Sorti en Allemagne en 2015, traduit dans de nombreux pays et en France en 2017, le livre La vie secrète des arbres s’est vendu à plus d’un million d’exemplaires dans le monde. Il a réalisé en France des scores de prix Goncourt avec 250 000 ventes. Le film L’intelligence des arbres, largement inspiré du livre, connaît le même succès dans les salles où il est diffusé. Comment l’expliquer ?
Pour tenter de comprendre ce succès, Forêts de France a interrogé un large panel de spécialistes de la forêt et en premier lieu des représentants de la communauté scientifique dont certains travaux ont inspiré l’ouvrage de Peter Wohlleben. Si les réserves des scientifiques sont patentes, force est de constater qu’elles n’ont pas réussi à émerger dans le raz de marée suscité par le livre.

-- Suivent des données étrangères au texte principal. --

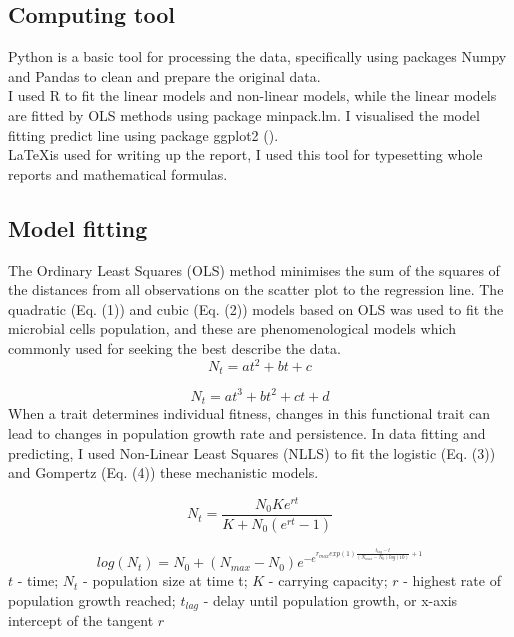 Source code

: \documentclass[11pt]{article}
\begin{document}
\subsection{Computing tool}
Python is a basic tool for processing the data, specifically using packages Numpy and Pandas to clean and prepare the original data.\\
I used R to fit the linear models and non-linear models, while the linear models are fitted by OLS methods using package minpack.lm.
I visualised the model fitting predict line using package ggplot2 (\cite{ggplot2_citation}).\\
\LaTeX is used for writing up the report, I used this tool for typesetting whole reports and mathematical formulas.\\ 
\subsection{Model fitting}
The Ordinary Least Squares (OLS) method minimises the sum of the squares of the distances from all observations on the scatter plot to the regression line.
The quadratic (Eq. (1)) and cubic (Eq. (2)) models based on OLS was used to fit the microbial cells population,
and these are phenomenological models which commonly used for seeking the best describe the data.
	\begin{equation}
		N_t = at^2 + bt + c
	\end{equation}
	
	\begin{equation}
		N_t = at^3 + bt^2 + ct + d
	\end{equation}
When a trait determines individual fitness, changes in this functional trait can lead to changes in population growth rate and persistence. 
In data fitting and predicting, I used Non-Linear Least Squares (NLLS) to fit the logistic (Eq. (3)) and Gompertz (Eq. (4)) these mechanistic models.

 
	\begin{equation}
		N_t = \frac{N_0Ke^{rt}}{K + N_0(e^{rt} - 1)}
	\end{equation}
	
	\begin{equation}
		log(N_t) = N_0 + (N_{max} - N_0)e^{-e^{r_{max}exp(1)\frac{t_{lag}-t}{(N_{max}-N_0)log(10)}+1}}
	\end{equation}
	$t$ - time; $N_t$ - population size at time t; $K$ - carrying capacity; $r$ - highest rate of population growth reached; $t_{lag}$ - delay until population growth, or x-axis intercept of the tangent $r$
\end{document}
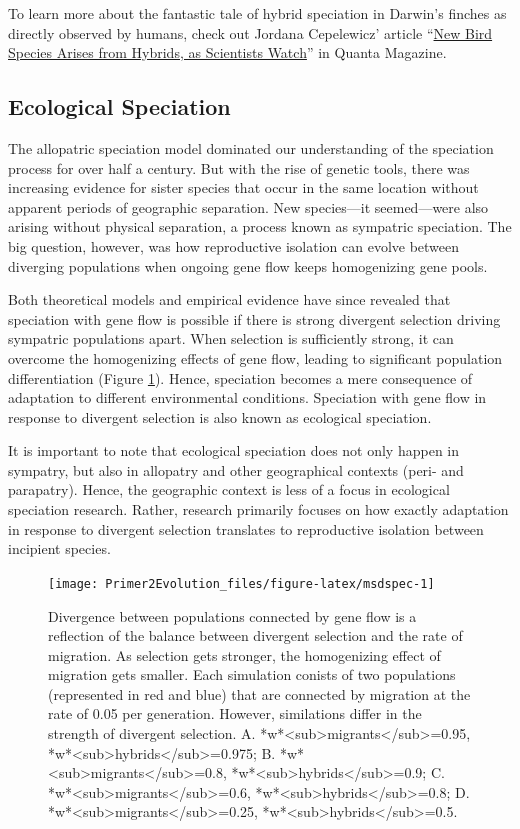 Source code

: \documentclass[
]{book}
\begin{document}
To learn more about the fantastic tale of hybrid speciation in Darwin's finches as directly observed by humans, check out Jordana Cepelewicz' article ``\href{https://www.quantamagazine.org/new-bird-species-arises-from-hybrids-as-scientists-watch-20171213/}{New Bird Species Arises from Hybrids, as Scientists Watch}'' in Quanta Magazine.

\hypertarget{ecological-speciation}{%
\subsection{Ecological Speciation}\label{ecological-speciation}}

The allopatric speciation model dominated our understanding of the speciation process for over half a century. But with the rise of genetic tools, there was increasing evidence for sister species that occur in the same location without apparent periods of geographic separation. New species---it seemed---were also arising without physical separation, a process known as sympatric speciation. The big question, however, was how reproductive isolation can evolve between diverging populations when ongoing gene flow keeps homogenizing gene pools.

Both theoretical models and empirical evidence have since revealed that speciation with gene flow is possible if there is strong divergent selection driving sympatric populations apart. When selection is sufficiently strong, it can overcome the homogenizing effects of gene flow, leading to significant population differentiation (Figure \ref{fig:msdspec}). Hence, speciation becomes a mere consequence of adaptation to different environmental conditions. Speciation with gene flow in response to divergent selection is also known as ecological speciation.

It is important to note that ecological speciation does not only happen in sympatry, but also in allopatry and other geographical contexts (peri- and parapatry). Hence, the geographic context is less of a focus in ecological speciation research. Rather, research primarily focuses on how exactly adaptation in response to divergent selection translates to reproductive isolation between incipient species.

\begin{figure}
\texttt{[image: Primer2Evolution\_files/figure-latex/msdspec-1]} \caption{Divergence between populations connected by gene flow is a reflection of the balance between divergent selection and the rate of migration. As selection gets stronger, the homogenizing effect of migration gets smaller. Each simulation conists of two populations (represented in red and blue) that are connected by migration at the rate of 0.05 per generation. However, similations differ in the strength of divergent selection. A. *w*<sub>migrants</sub>=0.95, *w*<sub>hybrids</sub>=0.975; B. *w*<sub>migrants</sub>=0.8, *w*<sub>hybrids</sub>=0.9; C. *w*<sub>migrants</sub>=0.6, *w*<sub>hybrids</sub>=0.8; D. *w*<sub>migrants</sub>=0.25, *w*<sub>hybrids</sub>=0.5.}\label{fig:msdspec}
\end{figure}
\end{document}
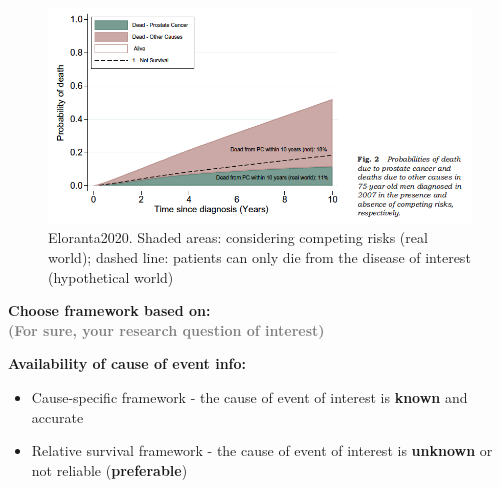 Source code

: \documentclass{beamer}
\begin{document}
\begin{frame}{\secname}

  \begin{figure}
    \centering
    \includegraphics[scale=0.4]{stack.png}
    \caption{Eloranta2020. Shaded areas: considering competing risks (real world); dashed line: patients can only die from the disease of interest (hypothetical world)}
    \label{fig:my_label}
\end{figure}

\end{frame}
\begin{frame}{\secname}
\textbf{Choose framework based on:} \\
\noindent \textcolor{gray}{\textbf{(For sure, your research question of interest)}}

\noindent \textbf{Availability of cause of event info:}

\begin{itemize}
    \item Cause-specific framework - the cause of event of interest is \textbf{known} and accurate
    \item Relative survival framework - the cause of event of interest is \textbf{unknown} or not reliable (\textbf{preferable})
\end{itemize}

\end{frame}
\end{document}
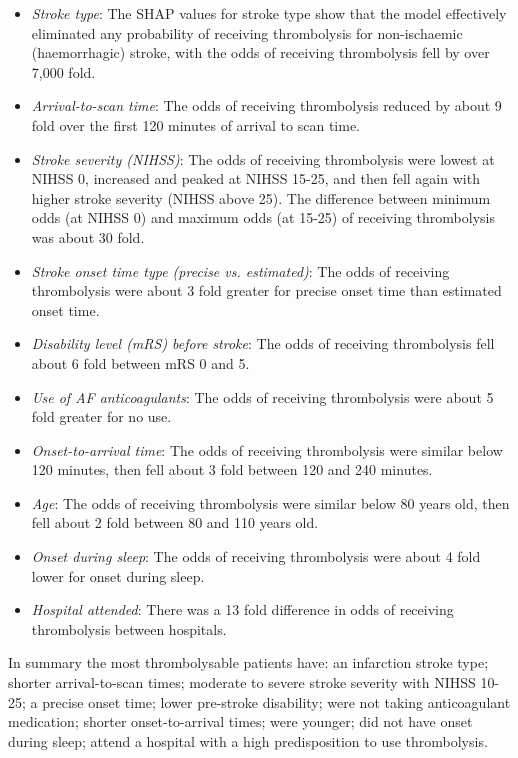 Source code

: \begin{itemize}
    \item \emph{Stroke type}: The SHAP values for stroke type show that the model effectively eliminated any probability of receiving thrombolysis for non-ischaemic (haemorrhagic) stroke, with the odds of receiving thrombolysis fell by over 7,000 fold.
    \item \emph{Arrival-to-scan time}: The odds of receiving thrombolysis reduced by about 9 fold over the first 120 minutes of arrival to scan time.
    \item \emph{Stroke severity (NIHSS)}: The odds of receiving thrombolysis were lowest at NIHSS 0, increased and peaked at NIHSS 15-25, and then fell again with higher stroke severity (NIHSS above 25). The difference between minimum odds (at NIHSS 0) and maximum odds (at 15-25) of receiving thrombolysis was about 30 fold.
    \item \emph{Stroke onset time type (precise vs. estimated)}: The odds of receiving thrombolysis were about 3 fold greater for precise onset time than estimated onset time.
    \item \emph{Disability level (mRS) before stroke}: The odds of receiving thrombolysis fell about 6 fold between mRS 0 and 5.
    \item \emph{Use of AF anticoagulants}: The odds of receiving thrombolysis were about 5 fold greater for no use.
    \item \emph{Onset-to-arrival time}: The odds of receiving thrombolysis were similar below 120 minutes, then fell about 3 fold between 120 and 240 minutes.
    \item \emph{Age}: The odds of receiving thrombolysis were similar below 80 years old, then fell about 2 fold between 80 and 110 years old.    
    \item \emph{Onset during sleep}: The odds of receiving thrombolysis were about 4 fold lower for onset during sleep.
    \item \emph{Hospital attended}: There was a 13 fold difference in odds of receiving thrombolysis between hospitals.
\end{itemize}

In summary the most thrombolysable patients have: an infarction stroke type; shorter arrival-to-scan times; moderate to severe stroke severity with NIHSS 10-25; a precise onset time; lower pre-stroke disability; were not taking anticoagulant medication; shorter onset-to-arrival times; were younger; did not have onset during sleep; attend a hospital with a high predisposition to use thrombolysis.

« Populariser les sciences forestières »
En septembre 2017, l’Académie d’agriculture rédigeait une note de lecture pourtant explicite. En substance, elle reconnaissait que Peter Wohlleben avait fait preuve dans son ouvrage de « beaucoup de passion et d’un sens développé de la pédagogie » et que son livre soulevait « de multiples questions pertinentes sur la vie des arbres au sein des forêts ». Mais la critique pointait juste après : « Nombre de réponses qu’il apporte prêtent malheureusement le flanc à la critique ».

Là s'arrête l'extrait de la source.